Elle développe également un grand intérêt pour les livres et se rend très fréquemment et pour de longs moments dans une librairie où les rayons des livres étrangers l’attirent particulièrement. Notamment ceux en français, langue qu’elle trouve « si douce et musicale » et qu’elle étudie depuis deux ans. Cette librairie est aussi l’endroit idéal pour observer les gens, imaginer leur vie et « voir sans être vue » …

Puis un événement se produit : l’employé de la librairie, qu’elle a surnommé « M. Pak », vient lui parler et lui tend une lettre dactylographiée écrite par Salomé, une jeune femme malade qui cherche quelqu’un pour lui raconter, contre rétribution, des histoires à elle qui ne peut plus sortir. Bitna, un peu déçue que le jeune homme ne lui propose pas de travailler à la librairie, empoche la lettre, l’oublie un temps puis, la retrouvant, téléphone à Salomé.

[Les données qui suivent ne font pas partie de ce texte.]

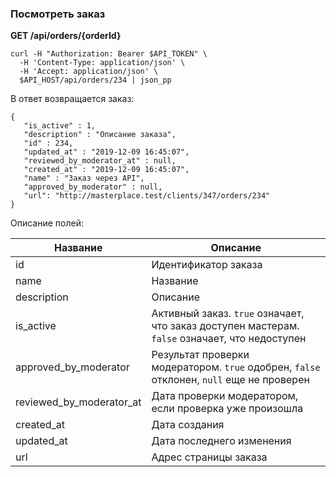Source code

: ### Посмотреть заказ

**GET /api/orders/{orderId}**
```
curl -H "Authorization: Bearer $API_TOKEN" \
  -H 'Content-Type: application/json' \
  -H 'Accept: application/json' \
  $API_HOST/api/orders/234 | json_pp
```

В ответ возвращается заказ:
```
{
   "is_active" : 1,
   "description" : "Описание заказа",
   "id" : 234,
   "updated_at" : "2019-12-09 16:45:07",
   "reviewed_by_moderator_at" : null,
   "created_at" : "2019-12-09 16:45:07",
   "name" : "Заказ через API",
   "approved_by_moderator" : null,
   "url": "http://masterplace.test/clients/347/orders/234"
}
```

Описание полей:

| Название | Описание |
|----------|----------|
| id | Идентификатор заказа |
| name | Название |
| description | Описание |
| is_active | Активный заказ. `true` означает, что заказ доступен мастерам. `false` означает, что недоступен |
| approved_by_moderator | Результат проверки модератором. `true` одобрен, `false` отклонен, `null` еще не проверен |
| reviewed_by_moderator_at | Дата проверки модератором, если проверка уже произошла |
| created_at | Дата создания |
| updated_at | Дата последнего изменения |
| url | Адрес страницы заказа |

2. Première rencontre entre l’employeur et la conteuse

Début de la « première histoire contée à Salomé, avril 2016 »
Celle de M. Cho et de ses pigeons 

Bitna évoque pour la première fois Salomé, jeune femme gravement malade et très diminuée par la maladie, bloquée sur un fauteuil roulant ; c’est aussi une jeune femme qui a de l’humour, qui sait se moquer d’elle-même, ce qu’apprécie Bitna.

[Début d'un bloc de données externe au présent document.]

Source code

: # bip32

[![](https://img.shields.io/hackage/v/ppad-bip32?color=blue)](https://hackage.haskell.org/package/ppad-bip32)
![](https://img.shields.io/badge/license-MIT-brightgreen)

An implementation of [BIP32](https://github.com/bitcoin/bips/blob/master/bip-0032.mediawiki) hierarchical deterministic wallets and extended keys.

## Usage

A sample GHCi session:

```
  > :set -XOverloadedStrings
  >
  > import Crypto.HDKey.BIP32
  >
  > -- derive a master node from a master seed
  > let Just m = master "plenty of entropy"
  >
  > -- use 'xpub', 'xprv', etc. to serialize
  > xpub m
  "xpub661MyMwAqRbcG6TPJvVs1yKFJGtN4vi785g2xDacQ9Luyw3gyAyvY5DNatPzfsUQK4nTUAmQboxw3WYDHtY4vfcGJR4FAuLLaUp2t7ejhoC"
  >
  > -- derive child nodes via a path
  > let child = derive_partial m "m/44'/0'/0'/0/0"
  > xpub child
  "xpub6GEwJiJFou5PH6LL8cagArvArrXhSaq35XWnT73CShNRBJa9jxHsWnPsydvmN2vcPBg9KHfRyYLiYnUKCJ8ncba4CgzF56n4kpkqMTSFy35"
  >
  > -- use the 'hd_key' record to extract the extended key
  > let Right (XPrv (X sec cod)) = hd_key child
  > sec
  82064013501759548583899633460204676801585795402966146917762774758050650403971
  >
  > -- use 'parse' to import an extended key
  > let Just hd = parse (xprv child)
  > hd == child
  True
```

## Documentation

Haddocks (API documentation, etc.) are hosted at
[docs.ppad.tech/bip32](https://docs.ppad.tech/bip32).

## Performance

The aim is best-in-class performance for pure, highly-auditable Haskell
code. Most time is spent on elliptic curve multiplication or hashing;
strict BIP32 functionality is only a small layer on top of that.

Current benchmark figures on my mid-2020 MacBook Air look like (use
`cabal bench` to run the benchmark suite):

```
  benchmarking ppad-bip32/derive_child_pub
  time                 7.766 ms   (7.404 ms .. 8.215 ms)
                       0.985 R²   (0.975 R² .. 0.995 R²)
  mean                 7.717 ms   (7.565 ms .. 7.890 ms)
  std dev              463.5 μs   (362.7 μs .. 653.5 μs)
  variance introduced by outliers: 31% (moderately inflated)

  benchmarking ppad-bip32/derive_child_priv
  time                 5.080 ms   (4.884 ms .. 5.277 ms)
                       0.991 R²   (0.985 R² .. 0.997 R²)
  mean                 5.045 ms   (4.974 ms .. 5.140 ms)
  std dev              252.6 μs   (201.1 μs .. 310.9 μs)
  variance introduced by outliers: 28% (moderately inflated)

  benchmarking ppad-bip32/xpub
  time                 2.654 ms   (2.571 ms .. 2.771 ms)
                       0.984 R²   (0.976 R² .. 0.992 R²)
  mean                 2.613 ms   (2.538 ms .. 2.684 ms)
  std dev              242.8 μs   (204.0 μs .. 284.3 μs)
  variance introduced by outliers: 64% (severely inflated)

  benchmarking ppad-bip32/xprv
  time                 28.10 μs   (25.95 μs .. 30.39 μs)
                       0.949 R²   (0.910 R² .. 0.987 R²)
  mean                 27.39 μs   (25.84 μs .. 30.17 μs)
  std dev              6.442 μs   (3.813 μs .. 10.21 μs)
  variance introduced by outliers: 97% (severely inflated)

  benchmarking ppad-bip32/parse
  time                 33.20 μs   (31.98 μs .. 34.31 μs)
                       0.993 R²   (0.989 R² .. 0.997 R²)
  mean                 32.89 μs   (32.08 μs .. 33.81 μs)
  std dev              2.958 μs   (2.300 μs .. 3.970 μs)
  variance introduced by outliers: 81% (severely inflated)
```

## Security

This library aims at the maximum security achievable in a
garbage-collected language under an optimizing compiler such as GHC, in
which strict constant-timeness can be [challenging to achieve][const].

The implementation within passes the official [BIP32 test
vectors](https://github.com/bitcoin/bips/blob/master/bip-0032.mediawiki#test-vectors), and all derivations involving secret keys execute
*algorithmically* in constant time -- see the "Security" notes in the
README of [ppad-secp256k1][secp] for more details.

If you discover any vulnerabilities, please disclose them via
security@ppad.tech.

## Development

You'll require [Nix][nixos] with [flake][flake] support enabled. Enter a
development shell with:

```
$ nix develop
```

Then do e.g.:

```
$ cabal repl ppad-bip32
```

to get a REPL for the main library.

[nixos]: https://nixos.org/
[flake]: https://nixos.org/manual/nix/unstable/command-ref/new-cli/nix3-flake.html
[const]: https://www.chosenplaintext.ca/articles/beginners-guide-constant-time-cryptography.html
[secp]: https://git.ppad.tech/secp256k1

Salomé (de son vrai prénom : Kim Se-Ri) apprécie beaucoup cette première histoire (elle « bat des mains, a le regard brillant). Elle énonce une sorte de règle (fondamentale ?) que Bitna doit absolument respecter : la conteuse doit nommer tous les lieux qu’elle décrit dans ses histoires ! Première manifestation des exigences de Salomé imposées à Bitna qui alors invente, dit-elle, toutes sortes de noms. La nomination exigée permet sans doute de faire exister de manière plus prégnante, dans l’imaginaire de Salomé, les personnes ou les lieux ainsi désignés par des noms propres. C’est aussi un moyen de border la dimension imaginaire du conte, d’arrimer le voyage imaginaire à la dimension symbolique…

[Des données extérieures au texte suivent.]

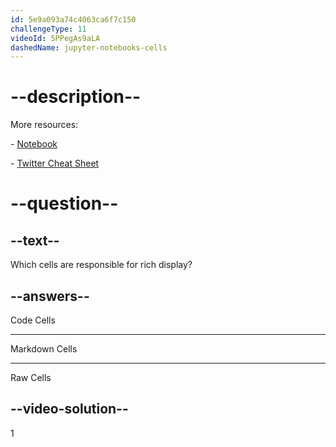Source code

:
```yaml
---
id: 5e9a093a74c4063ca6f7c150
challengeType: 11
videoId: 5PPegAs9aLA
dashedName: jupyter-notebooks-cells
---
```


# --description--

More resources:

\- [Notebook](https://notebooks.ai/rmotr-curriculum/interactive-jupyterlab-tutorial-ac5fa63f)

\- [Twitter Cheat Sheet](https://twitter.com/rmotr_com/status/1122176794696847361)

# --question--

## --text--

Which cells are responsible for rich display?

## --answers--

Code Cells

---

Markdown Cells

---

Raw Cells

## --video-solution--

1


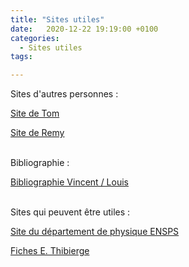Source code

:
 ```yaml
---
title: "Sites utiles"
date:   2020-12-22 19:19:00 +0100
categories:
  - Sites utiles
tags:

---
```

Sites d'autres personnes : 

<a href="https://tompeyrot.wixsite.com/moncoin">Site de Tom</a>

<a href="https://gurvehleg.github.io/">Site de Remy</a>
<br>
<br>

Bibliographie : 

<a href="https://docs.google.com/spreadsheets/d/1DJAJ0ZeEu7lWCQa5iSDm9UCkcrhjlLXnNJlLsMqMLoQ/edit?usp=sharing">Bibliographie Vincent / Louis</a>
<br>
<br>

Sites qui peuvent être utiles : 

<a href="https://enspsp.gitlab.io/pensps-static/">Site du département de physique ENSPS</a>

[Fiches E. Thibierge](/assets/pdf/fiches_agreg.pdf)

<object class="pdf fitvidsignore" data="/assets/pdf/fiches_agreg.pdf" type="application/pdf"></object>
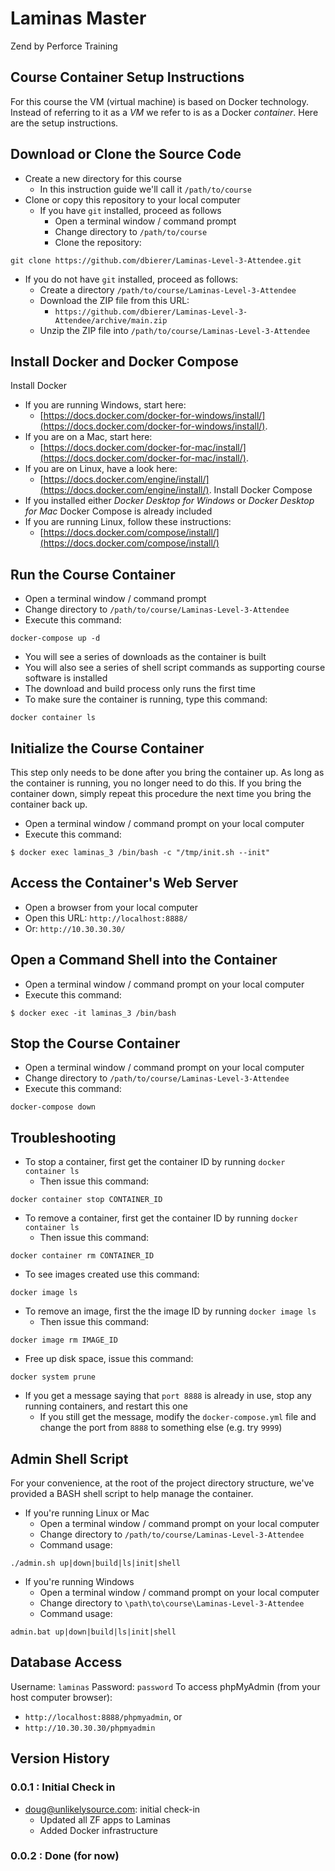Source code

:# Laminas Master
Zend by Perforce Training

## Course Container Setup Instructions
For this course the VM (virtual machine) is based on Docker technology.
Instead of referring to it as a _VM_ we refer to is as a Docker _container_.
Here are the setup instructions.

## Download or Clone the Source Code
* Create a new directory for this course
  * In this instruction guide we'll call it `/path/to/course`
* Clone or copy this repository to your local computer
  * If you have `git` installed, proceed as follows
    * Open a terminal window / command prompt
    * Change directory to `/path/to/course`
    * Clone the repository:
```
git clone https://github.com/dbierer/Laminas-Level-3-Attendee.git
```
  * If you do not have `git` installed, proceed as follows:
    * Create a directory `/path/to/course/Laminas-Level-3-Attendee`
    * Download the ZIP file from this URL:
      * `https://github.com/dbierer/Laminas-Level-3-Attendee/archive/main.zip`
    * Unzip the ZIP file into `/path/to/course/Laminas-Level-3-Attendee`

## Install Docker and Docker Compose
Install Docker
* If you are running Windows, start here:
  * [https://docs.docker.com/docker-for-windows/install/](https://docs.docker.com/docker-for-windows/install/).
* If you are on a Mac, start here:
  * [https://docs.docker.com/docker-for-mac/install/](https://docs.docker.com/docker-for-mac/install/).
* If you are on Linux, have a look here:
  * [https://docs.docker.com/engine/install/](https://docs.docker.com/engine/install/).
Install Docker Compose
* If you installed either _Docker Desktop for Windows_ or _Docker Desktop for Mac_ Docker Compose is already included
* If you are running Linux, follow these instructions:
  * [https://docs.docker.com/compose/install/](https://docs.docker.com/compose/install/)

## Run the Course Container
* Open a terminal window / command prompt
* Change directory to `/path/to/course/Laminas-Level-3-Attendee`
* Execute this command:
```
docker-compose up -d
```
* You will see a series of downloads as the container is built
* You will also see a series of shell script commands as supporting course software is installed
* The download and build process only runs the first time
* To make sure the container is running, type this command:
```
docker container ls
```

## Initialize the Course Container
This step only needs to be done after you bring the container up.
As long as the container is running, you no longer need to do this.
If you bring the container down, simply repeat this procedure the next time you bring the container back up.
* Open a terminal window / command prompt on your local computer
* Execute this command:
```
$ docker exec laminas_3 /bin/bash -c "/tmp/init.sh --init"
```

## Access the Container's Web Server
* Open a browser from your local computer
* Open this URL: `http://localhost:8888/`
* Or: `http://10.30.30.30/`

## Open a Command Shell into the Container
* Open a terminal window / command prompt on your local computer
* Execute this command:
```
$ docker exec -it laminas_3 /bin/bash
```

## Stop the Course Container
* Open a terminal window / command prompt on your local computer
* Change directory to `/path/to/course/Laminas-Level-3-Attendee`
* Execute this command:
```
docker-compose down
```

## Troubleshooting
* To stop a container, first get the container ID by running `docker container ls`
  * Then issue this command:
```
docker container stop CONTAINER_ID
```
* To remove a container, first get the container ID by running `docker container ls`
  * Then issue this command:
```
docker container rm CONTAINER_ID
```
* To see images created use this command:
```
docker image ls
```
* To remove an image, first the the image ID by running `docker image ls`
  * Then issue this command:
```
docker image rm IMAGE_ID
```
* Free up disk space, issue this command:
```
docker system prune
```
* If you get a message saying that `port 8888` is already in use, stop any running containers, and restart this one
  * If you still get the message, modify the `docker-compose.yml` file and change the port from `8888` to something else (e.g. try `9999`)

## Admin Shell Script
For your convenience, at the root of the project directory structure, we've provided a BASH shell script to help manage the container.
* If you're running Linux or Mac
  * Open a terminal window / command prompt on your local computer
  * Change directory to `/path/to/course/Laminas-Level-3-Attendee`
  * Command usage:
```
./admin.sh up|down|build|ls|init|shell
```
* If you're running Windows
  * Open a terminal window / command prompt on your local computer
  * Change directory to `\path\to\course\Laminas-Level-3-Attendee`
  * Command usage:
```
admin.bat up|down|build|ls|init|shell
```

## Database Access
Username: `laminas`
Password: `password`
To access phpMyAdmin (from your host computer browser):
* `http://localhost:8888/phpmyadmin`, or
* `http://10.30.30.30/phpmyadmin`

## Version History

### 0.0.1 : Initial Check in
* doug@unlikelysource.com: initial check-in
  * Updated all ZF apps to Laminas
  * Added Docker infrastructure
### 0.0.2 : Done (for now)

Suite 1ère histoire (M. Cho)

Je me suis amusée à trouver quelques points de ressemblance ou de différences entre la relation entre Salomé et Bitna et la situation analytique… ! Dans le roman, c’est la personne qui parle qui se déplace, certes, mais c’est la personne qui écoute qui paie ! C’est aussi celle-ci qui formule sa demande à celle qui va parler … Il s’agit de raconter des histoires mais pas de parler de banalités. Cela ressemble à l’abstention habituelle de phrases inutiles entre l’analyste et l’analysant : il ne s’agit pas de faire la conversation ! Il y a aussi certains rituels (ici, celui du thé par exemple) qui rappellent ceux qui s’installent dans le dispositif d’une cure (se serrer la main, poser ses affaires, etc). Comme ce qui se passe souvent pour un analysant, Bitna « n’avai(t) pas la moindre idée de ce qu(‘elle) allai(t) raconter ». Cela évoque bien sûr l’association libre. La personne qui parle, Bitna, laisse donc aller sa parole au gré de son imagination, tout en obéissant parfois aux injonctions de Salomé (nommer les lieux, les personnes, continuer ou terminer les histoires).  Les histoires sont racontées sur une année, selon un rythme très inégal selon les périodes, de quelques jours à quelques mois puisque Bitna va rester plusieurs périodes sans revoir Salomé, l’obligeant à quémander sa présence … Pas de rythme imposé ou immuable, à l’inverse de la cure analytique… On pourrait trouver d’autres points de convergence ou de divergence entre les deux dispositifs, mais ce serait quelque peu artificiel, car nous sommes loin d’un dispositif analytique, même si la dimension transférentielle des relations entre Bitna et Salomé, (dimension qui comme on le sait, n’existe pas exclusivement dans le champ analytique), est ce qui m’a intéressée. 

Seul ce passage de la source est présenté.